Walter Cuello, quien trabaja en PURO, relató lo que le sucedió ese viernes
alrededor de las 13.30, momento en que se dirigió al Banco a retirar 23 mil
pesos de un préstamo. Después de ingresar en una de las oficinas de la entidad,
se dirigió al sector de cajas para sacar número y esperar su turno para retirar
el dinero. Le llamó la atención el corte de pelo de un hombre joven que ingresó
al sector, casi rapado y bien vestido, no sacó número y se sentó con actitud
nerviosa, observando hacia distintos lugares. El joven incluso se levantó y se
acercó al área de cajas para luego salir y volver a ocupar el asiento.
Cuello además notó la llegada de un hombre, morocho, con una
remera blanca rayada, tampoco sacó número y se sentó, parecía buscar a alguien.
Cuando llegó su turno, Cuello ingresó a la zona de cajas y
mientras hacía la extracción de dinero, notó que el joven se acercó al lugar
para retirarse enseguida. Una vez fuera del Banco, Cuello iba atento ya que no
es común para él portar esa suma de dinero, comenzó a caminar hacia donde había
estacionado su camioneta, Mitre y Belgrano, notó que el joven del corte de
cabello que le había parecido extraño caminaba detrás de él. Cuello subió a su
camioneta, puso el seguro, dejó el sobre en el asiento y encendió un
cigarrillo, en ese momento observó al joven pasar junto a la camioneta y
escuchó un golpe, se dio vuelta y vio al sujeto en cuestión agachado cerca de
la cola de la camioneta, luego se irguió y siguió caminando pero mirando a
Cuello, que había decidido bajarse y preguntarle qué había hecho, pero al
volver la mirada hacia el frente se encontró con el hombre de remera rayada que
había visto en el Banco, quien le hacía
señas como para hablar con él. Al mirar hacia atrás nuevamente, Cuello notó que
el joven regresaba, “no lo dudé, puse en marcha y salí. A mitad de cuadra, a la
altura de los cajeros, miro por el espejo y veo un auto negro atravesado en la
calle y al hombre de remera rayada subiéndose al vehículo”.
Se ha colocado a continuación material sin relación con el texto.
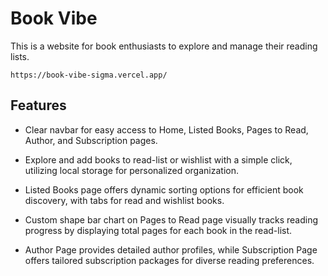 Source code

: # Book Vibe

This is a website for book enthusiasts to explore and manage their reading lists.

```https://book-vibe-sigma.vercel.app/```

## Features

- Clear navbar for easy access to Home, Listed Books, Pages to Read, Author, and Subscription pages.

- Explore and add books to read-list or wishlist with a simple click, utilizing local storage for personalized organization.

- Listed Books page offers dynamic sorting options for efficient book discovery, with tabs for read and wishlist books.

- Custom shape bar chart on Pages to Read page visually tracks reading progress by displaying total pages for each book in the read-list.

- Author Page provides detailed author profiles, while Subscription Page offers tailored subscription packages for diverse reading preferences.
El vecino decidió dar la vuelta a la Plaza
Arellano , lentamente, y notó que el auto lo seguía, durante
un instante pensó en detenerse frente a la
Comisaría pero no lo hizo, siguió por Alsina, al cruzar Mitre
un hombre que conducía una camioneta Renault Kangoo blanca comenzó a hacerle
señas, Cuello lo ignoró, dobló por General Paz, la camioneta siguió su marcha
pero el auto negro dobló detrás de él. “Ahí me asusté y empecé a dar vueltas
por todos lados hasta que lo perdí. Tomo la calle Moreno y antes de llegar a la
veterinaria de Mauricio Laurens –Moreno y Alem- me bajé, tenía la goma trasera
del lado del acompañante con dos cortes”. Llamó a su esposa para que lo
recogiera, dieron otras vueltas, incluso encontraron el auto negro que pasaba
por donde había quedado la camioneta. Esperaron un tiempo y Cuello regresó a cambiar la rueda. En ningún
momento avisó a la Policía ,
“ese fue mi error”, reconoce.
Le llamó mucho la atención además, que el contador de PURO,
también sufriera una situación similar el mismo día y en el mismo horario.